By wearing the traditional Palestinian symbol after our seminar, students placed themselves at risk to receive murderous violence. It is difficult for any professor to encourage such an action, because the worst that could happen—and lately this is a fear I hold daily (and hold heavy)—is the loss of a student. But by wearing keffiyehs together, we also make each other safer. Every time we speak, write, or dress as a group, we also make it harder for all of us to be targeted. That is precisely the point of (and the logic of care behind) collective action.

In our seminar Bernard spoke about Simone Weil’s “immersive philosophical praxis,” meaning how she placed herself alongside those she was struggling with. And Frieda mentioned the French playwright Jean Genet, known for his time in prison, his Breton-striped style, and his commitment that love was not what powerful people said it was.

Genet, as it happens, also had a history at Columbia.

In an essay on Genet published in Grand Street, Edward Said tells the story of leaving Hamilton Hall to see Genet speak (on the steps of the Low Library) at a rally for the Black Panthers in the spring of 1970, with the university having yet to recover from the student protests of 1968. Said noted about Columbia that at that time “its administration was feeling uncertain, its faculty were badly divided, its students were perpetually exercised both in and out of the classroom.”[1]

At the Panther rally, Said observed a great difference between “the declarative simplicity of Genet’s French remarks” and “the immensely baroque embellishment of them by my erstwhile student.” He explains:

Genet would say, for example, “The blacks are the most oppressed class in the United States.” This would emerge in the translator’s colorful ornamentation as something like “In this motherfucking son-of-a-bitch country, in which reactionary capitalism oppresses and fucks over all the people, not just some of them…”

Said adds that when he next saw Genet, in Beirut in the fall of 1972, “it seemed appropriate to tell Genet my spectator’s side of the Panther rally and get his reaction to his interpreter’s embellishments. He seemed unfazed: ‘I may not have said all those things,’ he said, ‘but,’ he added solemnly, ‘je les pensais.’”


That essay on Genet was important enough to Said that he saved the published article, which is now collected in Said’s archive at the Butler Library.

Edward Said’s copy of his article “On Jean Genet’s Late Works,” on top of some notes, Edward Said Papers, Rare Book & Manuscript Collection, Columbia University in the City of New York.

In that moment in the Greene Annex, I was struck by the fact that it was not just Palestinians who were wearing keffiyehs. Instead, people from various ancestries—representing what Said called our “intertwined histories”[2]—chose to take on the Palestinian symbol. The seemingly small gesture of wearing a scarf cut across racial lines. It hinted at the potential for belonging to be understood not just as national, as something we are born into, but as political, as something we achieve by acting together over time.

And this act—not merely a political one, but perhaps even more so one of bearing witness—offered a response to a question I have been thinking about for a long time: How can we question the personal borders we often assume and thus leave unacknowledged, unexamined, and so unchanged? 

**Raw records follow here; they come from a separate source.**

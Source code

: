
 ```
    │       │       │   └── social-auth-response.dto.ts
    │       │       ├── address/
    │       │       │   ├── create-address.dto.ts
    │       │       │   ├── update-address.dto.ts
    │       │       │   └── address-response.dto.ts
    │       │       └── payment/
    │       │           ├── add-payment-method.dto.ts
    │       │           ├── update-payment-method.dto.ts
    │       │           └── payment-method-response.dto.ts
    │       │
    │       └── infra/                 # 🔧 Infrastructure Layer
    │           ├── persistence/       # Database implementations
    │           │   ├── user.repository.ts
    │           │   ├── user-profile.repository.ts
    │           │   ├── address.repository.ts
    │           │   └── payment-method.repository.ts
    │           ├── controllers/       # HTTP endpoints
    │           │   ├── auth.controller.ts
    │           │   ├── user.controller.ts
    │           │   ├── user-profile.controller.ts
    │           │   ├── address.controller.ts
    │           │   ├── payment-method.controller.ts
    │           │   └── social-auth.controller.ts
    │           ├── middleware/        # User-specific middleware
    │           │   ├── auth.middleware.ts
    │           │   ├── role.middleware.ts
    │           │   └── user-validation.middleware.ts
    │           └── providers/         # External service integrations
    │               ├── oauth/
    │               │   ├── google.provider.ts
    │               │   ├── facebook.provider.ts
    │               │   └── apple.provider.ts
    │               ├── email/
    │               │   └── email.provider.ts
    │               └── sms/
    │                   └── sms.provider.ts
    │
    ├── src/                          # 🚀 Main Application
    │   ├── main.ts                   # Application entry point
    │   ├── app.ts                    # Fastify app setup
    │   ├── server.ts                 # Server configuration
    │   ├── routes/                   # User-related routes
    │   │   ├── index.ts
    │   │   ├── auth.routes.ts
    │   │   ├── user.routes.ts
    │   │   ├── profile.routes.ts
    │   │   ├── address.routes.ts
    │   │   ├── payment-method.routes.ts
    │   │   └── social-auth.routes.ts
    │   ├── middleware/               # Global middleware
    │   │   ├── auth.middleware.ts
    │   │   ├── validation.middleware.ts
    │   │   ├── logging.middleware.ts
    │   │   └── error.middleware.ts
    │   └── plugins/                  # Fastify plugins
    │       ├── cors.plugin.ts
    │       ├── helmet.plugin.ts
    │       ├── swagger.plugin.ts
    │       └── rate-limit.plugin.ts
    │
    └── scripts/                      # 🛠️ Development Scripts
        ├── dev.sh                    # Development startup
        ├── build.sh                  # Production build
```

Since I first read Frieda’s unforgettable book on Genet, Race and Sex Across the French Atlantic, I have been thinking about her insight that “race was invented as a category at the same time that categorical reason was invented as an all-important theoretical tool,” so arguably “[o]ne should also extend [a critique of racial categories] to the entire process of categorical reason.”[3]

I have to admit that I have never really known what this would look like, to critique (and subsume) the process of categorical reason. In my usual, limited fashion as a philosopher, I have been thinking about her line mostly on the level of concepts, as if reason were not lived out on our bodies. But the keffiyehs made me wonder if such a line might be truly answered in practice. (Weil again: “Philosophy [including problems of cognition, etc.] is exclusively an affair of action and practice.”[4])

Maybe wearing keffiyehs together is what it looks like, right now, to think not just critically of race, but also to think against categorical reason—to think (or to be), as Said put it, from a place of exile, which he repeatedly insisted was an option even for those not undergoing physical exile. He said in his Reith Lectures, later collected as Representations of the Intellectual:

Exile is a model for the intellectual who is tempted, and even beset and overwhelmed, by the rewards of accommodation, yea-saying, settling in. Even if one is not an actual immigrant or expatriate, it is still possible to think as one, to imagine and investigate in spite of barriers, and always to move away from the centralizing authorities towards the margins, where you see things that are usually lost on minds that have never traveled beyond the conventional and the comfortable.[5]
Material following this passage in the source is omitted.